**Task instructions**
In the listing below, find each line holding "kOhm" and copy it.

++++ Provided information

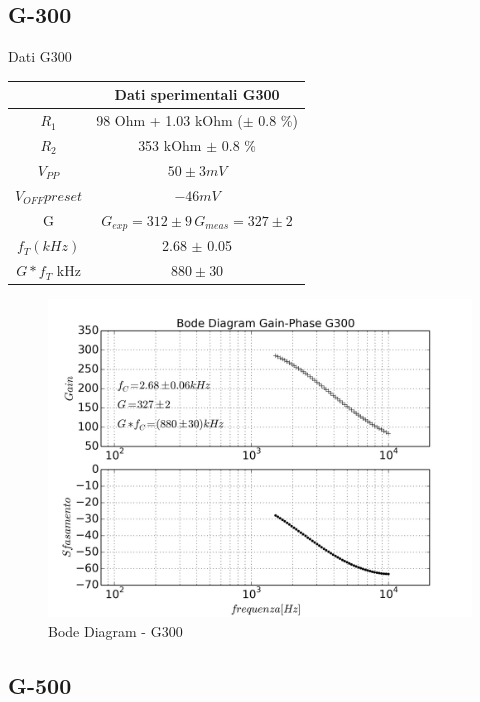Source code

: \documentclass{beamer}
\begin{document}
\subsection{G-300}

\begin{frame}{Dati G300}

{
\centering
\begin{tabular}{|c|c|}
\hline  &  \textbf{Dati sperimentali G300} \\ 
\hline $R_1$  &  98 \si{Ohm} + 1.03 \si{kOhm} ($\pm$ 0.8 \%) \\ 
\hline $R_2$ & 353 \si{kOhm} $\pm$ 0.8 \%  \\ 
\hline $V_{PP}$ & $50  \pm 3 \si{mV} $ \\ 
\hline $V_{OFF} preset$ & $ -46  \si{mV} $ \\
\hline G &  $G_{exp}  = 312 \pm 9  \, G_{meas} = 327 \pm 2 $ \\ 
\hline $f_T (kHz)$ &  2.68 $\pm$ 0.05 \\
\hline $G*f_{T}$ \si{kHz} & $ 880 \pm 30 $\\
\hline
\end{tabular}
 
}

\end{frame}

\begin{frame}
\begin{figure}
\centering
\includegraphics[width=0.9\linewidth]{./es_9_bode_g300}
\caption{Bode Diagram - G300}
\label{fig:es_9_bode_g300}
\end{figure}
\end{frame}


\subsection{G-500}
\end{document}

++++++++

**Answer to the problem**
\hline $R_1$  &  98 \si{Ohm} + 1.03 \si{kOhm} ($\pm$ 0.8 \%) \\ 
\hline $R_2$ & 353 \si{kOhm} $\pm$ 0.8 \%  \\ 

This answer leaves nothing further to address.